イビサです。今日の一曲はヤバいTシャツ屋さんの「眠いオブザイヤー受賞」です。なんだかロングスリーパーなのかいくらでも寝られそうです。

さてWeb媒体の記者ですが、今年の頭に久しぶりに紙媒体の編集仕事をやりました。手間も時間もかかり、すごく大変だったけど、過去自分がやってきたことの再発見になりました。

「横書きから縦書きへ」「感性的なデスクの朱字」「どこまで紙の作業フロー」など

今回担当したのは新聞に挟み込む24ページの冊子のうち、特集4ページ+タイアップ1ページ。特集はありもののWeb記事を使えるので、たいした作業じゃないかと思って、高をくくっていたが大間違いでした。

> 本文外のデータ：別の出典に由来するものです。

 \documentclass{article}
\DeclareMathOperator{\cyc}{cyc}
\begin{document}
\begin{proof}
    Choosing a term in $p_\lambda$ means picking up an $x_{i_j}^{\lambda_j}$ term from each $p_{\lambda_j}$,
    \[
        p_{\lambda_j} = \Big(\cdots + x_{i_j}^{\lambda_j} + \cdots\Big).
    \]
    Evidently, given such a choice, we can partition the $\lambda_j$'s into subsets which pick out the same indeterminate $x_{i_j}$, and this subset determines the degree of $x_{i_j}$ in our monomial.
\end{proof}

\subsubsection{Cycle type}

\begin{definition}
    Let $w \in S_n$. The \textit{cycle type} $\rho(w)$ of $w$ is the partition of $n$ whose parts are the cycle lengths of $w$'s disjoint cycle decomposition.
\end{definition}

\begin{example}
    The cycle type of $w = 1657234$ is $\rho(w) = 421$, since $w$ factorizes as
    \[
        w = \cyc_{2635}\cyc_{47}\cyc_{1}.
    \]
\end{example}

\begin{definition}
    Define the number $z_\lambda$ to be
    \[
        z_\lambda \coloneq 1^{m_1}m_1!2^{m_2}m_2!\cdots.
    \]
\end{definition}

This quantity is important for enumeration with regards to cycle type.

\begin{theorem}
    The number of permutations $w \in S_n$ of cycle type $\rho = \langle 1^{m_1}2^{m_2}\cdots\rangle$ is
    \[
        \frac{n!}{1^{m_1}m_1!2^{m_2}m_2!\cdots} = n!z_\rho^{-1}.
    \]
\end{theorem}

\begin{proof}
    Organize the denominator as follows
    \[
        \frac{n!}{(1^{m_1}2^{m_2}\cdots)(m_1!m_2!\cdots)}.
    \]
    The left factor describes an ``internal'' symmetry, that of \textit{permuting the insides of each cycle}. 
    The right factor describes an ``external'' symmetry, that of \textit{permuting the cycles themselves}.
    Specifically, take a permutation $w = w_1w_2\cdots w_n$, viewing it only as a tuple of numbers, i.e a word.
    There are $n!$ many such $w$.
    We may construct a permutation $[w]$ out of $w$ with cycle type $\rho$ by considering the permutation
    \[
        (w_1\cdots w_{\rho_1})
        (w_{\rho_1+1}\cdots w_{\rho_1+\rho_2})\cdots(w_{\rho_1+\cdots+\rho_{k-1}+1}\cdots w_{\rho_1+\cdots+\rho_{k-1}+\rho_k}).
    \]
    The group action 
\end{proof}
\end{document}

まず大変だったのは、Web記事の横書きから、紙の縦書きに変えること。ご存じの通り、IT系の記事は英数表記が多いので、これを縦書きに変えるとかなり読みにくくなります。ここの調整が一苦労。PDFで校正していると、何行削るとか、何文字削るがわかりにくい(特に縦書き)ので、追い込むのが大変です。

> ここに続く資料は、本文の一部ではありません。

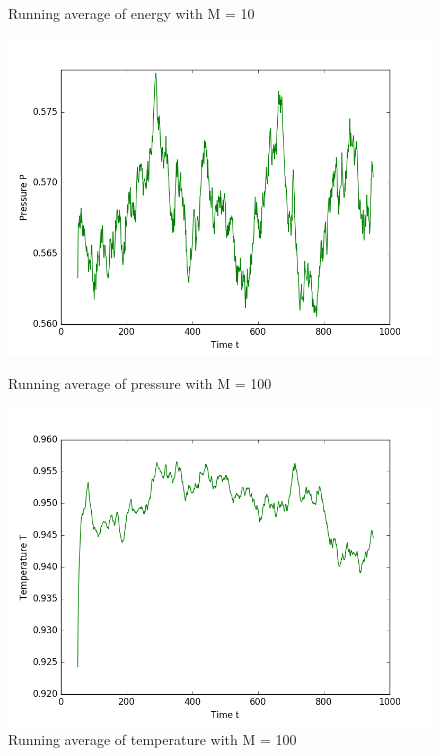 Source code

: \begin{figure}[h]
  \caption{Running average of energy with M = 10}\label{fig:energy1}
\endminipage
\end{figure}
\begin{figure}[h]
  \includegraphics[width=\linewidth]{fig/avPressure_M100.png}
  \caption{Running average of pressure with M = 100}\label{fig:pres2}
\endminipage\hfill
{}
  \includegraphics[width=\linewidth]{fig/avTemperature_M100.png}
  \caption{Running average of temperature with M = 100}\label{fig:temp2}
\endminipage\hfill
{}

\end{figure}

次に大変だったのは感覚的すぎるデスクの朱字でしょうか? 普段私は一匹オオカミで記事を書いて、勝手にアップしているので、誰かが自分の記事をチェックするというフェーズ自体がそもそも慣れません。しかも規定のフォーマットが共有されていないので、レイアウトは手探り。デザイナーさんにお願いして、早めに初稿を上げると、特集は色が違うとか、空きが気になるとか、いろいろな朱字が飛んできて、どんどん校正が版を重ねます。

ポイントなのはデスクの指摘がかなり感覚的なことです。正直、「ここの空きが気になる」とか、「見出しの大きさが気になる」とかって、感性の問題なので、正解がない。要はアートの領域です。なので、「そんな気になるかねえ」と思いながら、こちらもデザイナーさんに修正を依頼しています。とはいえ、意見が食い違ったら、デスクと編集担当が調整して決める必要があるので、やはりオフィスに常駐して、気になったときに話に行くというフェーズになるんですよね。これがセル生産型のWeb記者の作業フローと大きく違うことで、媒体全体を最適化するために、リアルタイムに調整を続けていく必要があるわけです。

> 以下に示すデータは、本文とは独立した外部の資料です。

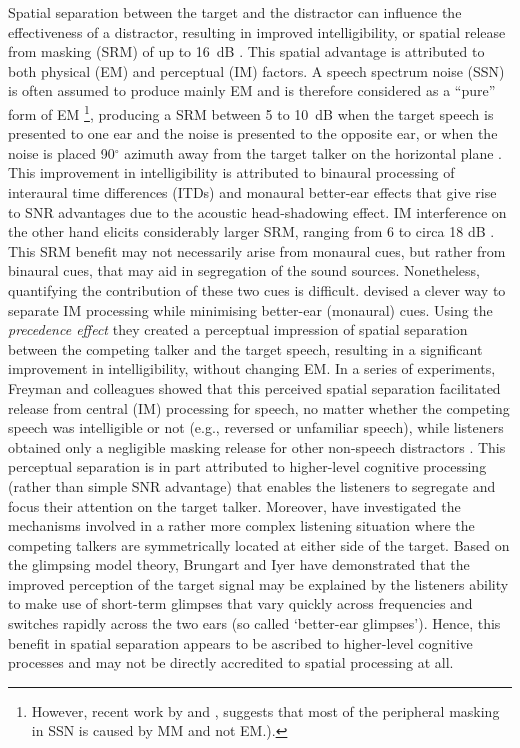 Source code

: \documentclass[a4paper, twoside]{templates/ociamthesis}
\begin{document}
Spatial separation between the target and the distractor can influence the effectiveness of a distractor, resulting in improved intelligibility, or spatial release from masking (SRM) of up to 16~dB \autocite{Freyman1999}. This spatial advantage is attributed to both physical (EM) and perceptual (IM) factors. A speech spectrum noise (SSN) is often assumed to produce mainly EM and is therefore considered as a ``pure'' form of EM \autocite{Brungart2001}\footnote{However, recent work by \textcite{Stone2012} and \textcite{Stone2014}, suggests that most of the peripheral masking in SSN is caused by MM and not EM.).}, producing a SRM between 5 to 10~dB when the target speech is presented to one ear and the noise is presented to the opposite ear, or when the noise is placed 90\(^{\circ}\) azimuth away from the target talker on the horizontal plane \autocite[see][]{Best2011}. This improvement in intelligibility is attributed to binaural processing of interaural time differences (ITDs) and monaural better-ear effects that give rise to SNR advantages due to the acoustic head-shadowing effect. IM interference on the other hand elicits considerably larger SRM, ranging from 6 to circa 18 dB \autocite[cf.][]{Best2011}. This SRM benefit may not necessarily arise from monaural cues, but rather from binaural cues, that may aid in segregation of the sound sources. Nonetheless, quantifying the contribution of these two cues is difficult. \textcite{Freyman1999} devised a clever way to separate IM processing while minimising better-ear (monaural) cues. Using the \textit{precedence effect} \autocite[i.e., the use of early reflections for sound source localisation;][]{Hirsh1950} they created a perceptual impression of spatial separation between the competing talker and the target speech, resulting in a significant improvement in intelligibility, without changing EM. In a series of experiments, Freyman and colleagues showed that this perceived spatial separation facilitated release from central (IM) processing for speech, no matter whether the competing speech was intelligible or not (e.g., reversed or unfamiliar speech), while listeners obtained only a negligible masking release for other non-speech distractors \autocites[e.g., SSN or amplitude modulated SSN;][]{Freyman1999,Freyman2001,Freyman2004}. This perceptual separation is in part attributed to higher-level cognitive processing (rather than simple SNR advantage) that enables the listeners to segregate and focus their attention on the target talker. Moreover, \textcite{Brungart2012} have investigated the mechanisms involved in a rather more complex listening situation where the competing talkers are symmetrically located at either side of the target. Based on the glimpsing model theory, Brungart and Iyer have demonstrated that the improved perception of the target signal may be explained by the listeners ability to make use of short-term glimpses that vary quickly across frequencies and switches rapidly across the two ears (so called `better-ear glimpses'). Hence, this benefit in spatial separation appears to be ascribed to higher-level cognitive processes and may not be directly accredited to spatial processing at all.\\
\end{document}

あとはやっぱり紙の仕事って作業フローも紙なんですよね。校正がPDFで来ていても、基本朱字を入れた紙のスキャンがPDFになっているだけ。表記の揺れを検索するとか、朱字のテキストを変更するみたいなデジタルであればあっという間に終わる作業にえらい時間がかかります。人のこと言えないけど、字も汚いので、朱字もよく読めません(笑)。

一方で、そういうアナログユーザーに対して、PDF(というよりAcrobat)も冷たい。紙では当たり前のようにやっている空きスペースに朱字を入れるという処理も難しい。スマホでの操作もまだまだ難しく、やっぱり紙の方が楽だなあと感じます。PDF保存時にイメージデータのテキストまで勝手にOCRかけて、検索できるくらいまでやってくれないと 厳しいのかなと思います。紙のフローに課題ありとはよく書かれていますが、やっぱり紙の便利さも大きいので、ここはなかなか意識改革難しいですね。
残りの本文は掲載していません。